Fashion
The hottest seat at fashion week is a bean bag chair you can buy for a whopping $10K
They’ve bean given a high-fashion makeover.
Once confined to kids’ rec rooms and dumpy daycare centers, bean bag chairs became the epitome of cool at Bottega Veneta’s Milan fashion week show Saturday.
The items were set out for celebrity guests to sit on during the show — but the haute fashion house is also selling them online for up to $10,000.
According to the Bottega Veneta website, the “limited edition” bean bag chairs are available for pre-order and fashionistas are already forking out five figures to get their hands — and their butts — on one.
Crafted from luxe napa leather, the chairs are designed in the shape of 15 different animals, including dogs, cats, birds and snakes, and are intended to “evoke creativity, wonder and boundless imagination.”
Bottega Veneta’s creative director Matthieu Blazy told Vogue that the animal designs were inspired by the story of Noah’s ark.

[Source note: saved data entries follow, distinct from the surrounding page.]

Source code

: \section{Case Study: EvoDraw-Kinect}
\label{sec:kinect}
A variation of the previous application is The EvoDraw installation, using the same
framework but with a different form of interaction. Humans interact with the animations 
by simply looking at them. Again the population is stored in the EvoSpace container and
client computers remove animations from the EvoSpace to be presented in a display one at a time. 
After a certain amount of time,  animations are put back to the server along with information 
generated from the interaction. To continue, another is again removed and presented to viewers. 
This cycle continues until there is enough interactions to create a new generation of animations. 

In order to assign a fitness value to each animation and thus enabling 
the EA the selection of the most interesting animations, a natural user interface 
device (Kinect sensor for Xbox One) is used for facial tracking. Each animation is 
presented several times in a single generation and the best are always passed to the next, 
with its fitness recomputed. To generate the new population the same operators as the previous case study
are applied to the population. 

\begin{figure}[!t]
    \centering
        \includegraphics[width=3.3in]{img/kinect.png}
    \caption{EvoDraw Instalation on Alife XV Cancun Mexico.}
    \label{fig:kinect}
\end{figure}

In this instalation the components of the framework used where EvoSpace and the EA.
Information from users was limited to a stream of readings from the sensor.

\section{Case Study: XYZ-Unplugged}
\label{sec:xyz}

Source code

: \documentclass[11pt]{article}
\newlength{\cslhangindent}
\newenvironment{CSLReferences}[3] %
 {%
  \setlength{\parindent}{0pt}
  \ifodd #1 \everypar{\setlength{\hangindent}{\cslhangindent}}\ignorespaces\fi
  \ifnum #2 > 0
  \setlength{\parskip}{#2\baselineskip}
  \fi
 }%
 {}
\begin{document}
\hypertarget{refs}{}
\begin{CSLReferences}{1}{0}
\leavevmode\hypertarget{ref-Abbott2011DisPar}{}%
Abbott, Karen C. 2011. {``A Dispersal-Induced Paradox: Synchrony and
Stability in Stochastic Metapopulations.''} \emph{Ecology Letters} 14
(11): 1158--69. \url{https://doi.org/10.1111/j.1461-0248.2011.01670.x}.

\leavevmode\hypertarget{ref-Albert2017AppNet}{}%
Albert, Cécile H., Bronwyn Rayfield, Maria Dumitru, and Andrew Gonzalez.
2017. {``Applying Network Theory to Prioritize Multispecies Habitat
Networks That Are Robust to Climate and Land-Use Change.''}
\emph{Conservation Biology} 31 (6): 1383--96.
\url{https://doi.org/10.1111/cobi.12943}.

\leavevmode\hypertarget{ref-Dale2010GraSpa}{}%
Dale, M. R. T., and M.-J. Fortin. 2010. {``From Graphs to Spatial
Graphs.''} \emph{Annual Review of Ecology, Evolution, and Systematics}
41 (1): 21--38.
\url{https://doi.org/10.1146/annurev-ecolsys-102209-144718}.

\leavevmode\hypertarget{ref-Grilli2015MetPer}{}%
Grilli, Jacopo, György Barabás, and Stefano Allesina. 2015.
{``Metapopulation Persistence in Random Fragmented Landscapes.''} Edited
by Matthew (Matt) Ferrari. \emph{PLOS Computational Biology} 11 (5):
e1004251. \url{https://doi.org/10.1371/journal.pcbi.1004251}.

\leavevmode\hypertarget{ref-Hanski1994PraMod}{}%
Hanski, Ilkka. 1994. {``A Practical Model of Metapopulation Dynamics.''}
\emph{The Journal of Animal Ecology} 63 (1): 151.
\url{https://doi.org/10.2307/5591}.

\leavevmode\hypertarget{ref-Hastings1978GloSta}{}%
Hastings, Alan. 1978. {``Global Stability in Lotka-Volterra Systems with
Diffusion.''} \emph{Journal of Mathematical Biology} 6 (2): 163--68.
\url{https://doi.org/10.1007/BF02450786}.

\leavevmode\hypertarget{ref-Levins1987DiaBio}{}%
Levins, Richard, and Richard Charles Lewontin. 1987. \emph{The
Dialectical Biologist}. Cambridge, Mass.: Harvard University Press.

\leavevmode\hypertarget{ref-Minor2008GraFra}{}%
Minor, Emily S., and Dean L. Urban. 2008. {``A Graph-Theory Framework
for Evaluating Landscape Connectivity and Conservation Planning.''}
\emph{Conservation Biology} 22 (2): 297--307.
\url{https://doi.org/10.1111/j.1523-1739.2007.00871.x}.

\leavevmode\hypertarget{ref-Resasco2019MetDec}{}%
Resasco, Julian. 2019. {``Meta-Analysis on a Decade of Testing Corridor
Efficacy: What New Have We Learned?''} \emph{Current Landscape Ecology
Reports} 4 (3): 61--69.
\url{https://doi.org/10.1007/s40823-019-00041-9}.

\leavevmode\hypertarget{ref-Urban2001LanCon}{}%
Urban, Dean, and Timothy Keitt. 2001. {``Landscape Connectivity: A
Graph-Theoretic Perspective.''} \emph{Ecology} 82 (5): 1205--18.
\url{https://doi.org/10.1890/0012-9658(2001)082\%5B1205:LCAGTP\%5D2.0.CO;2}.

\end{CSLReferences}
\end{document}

“It was the idea of the ark: a joyful world with a sense of wonder, populated by friendly companions that make you smile and say ‘Wow,’ ” Blazy told the publication.
“Crafted entirely in leather, they sit low to the ground, so you have a different perspective when you sit on them,” he continued. “They are both joyful and comfortable!”
A-listers who attend fashion shows are usually forced to sit on uncomfortable benches, so the bean bag chairs may have been sweet relief.
But several celebs at the Bottega show still looked less than comfy as they reclined in the front row.
“Saltburn” heartthrob Jacob Elordi — who is 6-foot-5 — had to leave his legs out as he sat on a low-lying chair.
Julianne Moore, meanwhile, sat cross-legged on what appeared to be the “otter” of the bean bags.
The Bottega bean bags are intended to complement the brand’s new clothing collection, “WOW!”
On the runway, furry-looking garments — including fringed headpieces and hemlines with tassels — appeared alongside animal motifs.
Additionally, oversized suiting also conquered the catwalk, creating the illusion of a kid playing dress-up in their parent’s wardrobe.